She stated that the PDIP hailed the police chief`s stance, which underlined that wearing a headscarf is a human right, but also hoped that policewomen donning headscarves would not be discriminated against while rendering their services to the public.
Eva further said, "It is actually a mere expansion of the choice initially given only to policewomen in Aceh."
She also hoped that the headscarf decision would be the beginning of the implementation of policewomen`s human rights (HAM) in other more strategic areas, such as equal career opportunities, especially in terms of policewomen to assume leadership positions.
Eva pointed out that discrimination against women had been quite evident as no regional police command in the country was led by a policewoman after Brigadier General Rumiah vacated her position in Banten in February 2010.

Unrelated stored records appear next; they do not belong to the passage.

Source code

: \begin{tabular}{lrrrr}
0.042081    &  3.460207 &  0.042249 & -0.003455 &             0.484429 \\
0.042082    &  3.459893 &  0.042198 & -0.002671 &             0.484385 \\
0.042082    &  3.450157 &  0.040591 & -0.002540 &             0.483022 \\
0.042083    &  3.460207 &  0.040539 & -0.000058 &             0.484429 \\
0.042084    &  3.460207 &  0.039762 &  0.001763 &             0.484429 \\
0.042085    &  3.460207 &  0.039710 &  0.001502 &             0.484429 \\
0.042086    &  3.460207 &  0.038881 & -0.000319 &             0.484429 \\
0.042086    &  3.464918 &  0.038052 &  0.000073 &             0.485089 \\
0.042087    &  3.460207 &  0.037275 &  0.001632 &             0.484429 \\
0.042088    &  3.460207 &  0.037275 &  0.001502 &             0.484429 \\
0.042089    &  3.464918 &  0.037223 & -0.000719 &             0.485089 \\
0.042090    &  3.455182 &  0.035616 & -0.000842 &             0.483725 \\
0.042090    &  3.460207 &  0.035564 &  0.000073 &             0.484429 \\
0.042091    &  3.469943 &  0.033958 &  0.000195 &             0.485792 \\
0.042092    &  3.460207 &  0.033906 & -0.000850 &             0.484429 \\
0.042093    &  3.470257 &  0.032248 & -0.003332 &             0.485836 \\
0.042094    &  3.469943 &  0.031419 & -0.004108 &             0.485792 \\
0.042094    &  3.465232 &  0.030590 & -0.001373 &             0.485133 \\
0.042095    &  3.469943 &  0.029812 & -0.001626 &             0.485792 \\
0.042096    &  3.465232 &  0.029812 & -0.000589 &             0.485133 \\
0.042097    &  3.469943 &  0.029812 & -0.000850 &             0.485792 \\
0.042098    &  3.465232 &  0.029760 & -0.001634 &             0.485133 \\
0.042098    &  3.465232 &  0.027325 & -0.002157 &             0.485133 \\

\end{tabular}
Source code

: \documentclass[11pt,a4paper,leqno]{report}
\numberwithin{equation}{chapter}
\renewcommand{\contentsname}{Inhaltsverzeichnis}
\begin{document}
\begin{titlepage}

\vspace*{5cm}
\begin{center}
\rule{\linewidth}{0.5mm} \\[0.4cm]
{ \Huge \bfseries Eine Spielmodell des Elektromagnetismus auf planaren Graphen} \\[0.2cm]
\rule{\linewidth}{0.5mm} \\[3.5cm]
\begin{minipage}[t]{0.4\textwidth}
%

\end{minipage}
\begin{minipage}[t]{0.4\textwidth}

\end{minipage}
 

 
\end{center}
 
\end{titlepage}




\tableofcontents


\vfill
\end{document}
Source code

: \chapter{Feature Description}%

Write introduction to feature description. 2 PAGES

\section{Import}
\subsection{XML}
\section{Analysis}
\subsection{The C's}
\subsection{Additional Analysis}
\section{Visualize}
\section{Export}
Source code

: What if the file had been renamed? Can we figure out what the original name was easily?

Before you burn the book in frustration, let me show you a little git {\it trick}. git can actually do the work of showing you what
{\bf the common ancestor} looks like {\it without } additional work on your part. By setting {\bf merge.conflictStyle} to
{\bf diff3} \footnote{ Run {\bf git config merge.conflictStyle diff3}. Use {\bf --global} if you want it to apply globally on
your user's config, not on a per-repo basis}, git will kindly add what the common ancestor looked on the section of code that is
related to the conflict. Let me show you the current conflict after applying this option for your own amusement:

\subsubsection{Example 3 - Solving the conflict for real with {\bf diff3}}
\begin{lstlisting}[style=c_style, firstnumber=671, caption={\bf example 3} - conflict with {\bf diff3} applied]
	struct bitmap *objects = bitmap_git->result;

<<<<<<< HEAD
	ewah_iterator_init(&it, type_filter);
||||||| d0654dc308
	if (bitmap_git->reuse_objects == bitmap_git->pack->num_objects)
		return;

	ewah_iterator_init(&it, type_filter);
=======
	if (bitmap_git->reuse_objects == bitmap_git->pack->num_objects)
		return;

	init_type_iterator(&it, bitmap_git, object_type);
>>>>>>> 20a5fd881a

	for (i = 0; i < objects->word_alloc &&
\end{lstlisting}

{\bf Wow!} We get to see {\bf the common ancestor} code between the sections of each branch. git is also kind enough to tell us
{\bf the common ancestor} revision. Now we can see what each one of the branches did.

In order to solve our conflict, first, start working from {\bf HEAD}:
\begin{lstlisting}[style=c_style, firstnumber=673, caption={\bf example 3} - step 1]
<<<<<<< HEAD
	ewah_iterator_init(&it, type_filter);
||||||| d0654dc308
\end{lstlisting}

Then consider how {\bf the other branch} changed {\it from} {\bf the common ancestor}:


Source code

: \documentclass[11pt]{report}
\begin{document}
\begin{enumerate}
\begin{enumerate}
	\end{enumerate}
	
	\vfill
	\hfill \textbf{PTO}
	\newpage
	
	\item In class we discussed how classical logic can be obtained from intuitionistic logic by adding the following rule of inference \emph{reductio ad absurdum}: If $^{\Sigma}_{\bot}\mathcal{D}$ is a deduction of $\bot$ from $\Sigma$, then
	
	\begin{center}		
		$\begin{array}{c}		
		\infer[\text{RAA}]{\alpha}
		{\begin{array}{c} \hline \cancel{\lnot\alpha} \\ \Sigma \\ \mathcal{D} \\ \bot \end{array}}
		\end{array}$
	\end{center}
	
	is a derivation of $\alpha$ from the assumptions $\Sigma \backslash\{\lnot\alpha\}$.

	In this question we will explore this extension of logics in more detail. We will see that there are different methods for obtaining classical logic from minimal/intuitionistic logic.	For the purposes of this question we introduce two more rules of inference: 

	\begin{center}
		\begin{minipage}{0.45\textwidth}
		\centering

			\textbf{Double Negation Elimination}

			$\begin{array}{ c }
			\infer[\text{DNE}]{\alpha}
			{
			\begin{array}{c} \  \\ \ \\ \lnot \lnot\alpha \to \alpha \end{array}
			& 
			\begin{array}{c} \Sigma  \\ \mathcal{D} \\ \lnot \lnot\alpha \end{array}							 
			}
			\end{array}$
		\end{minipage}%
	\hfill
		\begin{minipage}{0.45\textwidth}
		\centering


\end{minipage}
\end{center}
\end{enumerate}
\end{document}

Rumiah, who was ranked a senior commissioner, was the first policewoman to become a regional police command chief in the country. She was appointed as the Banten regional police Command Chief in January 2008.
Eva added that the PDIP hoped that the new police chief would be serious about improving the police`s organizational culture and make the police more accountable, including with regards to the human rights and protection of policewomen.
"We also hope the new police chief will not ignore gender equality like his predecessors," she stated.
Eva, who is also a member of the DPR`s Commission III overseeing Legal Affairs, Human Rights and Security, pointed out that despite the past 15 years of reforms, the number of female police officials was still very low and accounted for only around 3 percent of the total.
"This is ironical because the police continues to maintain its military characteristics, which are discriminatory and aim to subordinate women," she said.
She said the pledge taken by four former police chiefs to boost the percentage of women in the police force to 30 percent had been proven a lie because it was never been accompanied by affirmative strategies aimed at achieving that target.
Eva noted that so far the police had been insensitive and unresponsive, which was reflected in their discriminatory treatment of policewomen.
She cited the example of policemen, whose involvement in rapes in Jayapura, Gorontalo and Aceh had come to light, and who had gone unpunished, while the cases of "a policewoman in Mojokerto, who was abstaining from work to avoid sexual harassment by her superior and a police woman whose private photos had been spread publicly by her ex-boyfriend" had been processed very quickly and both had been discharged from service.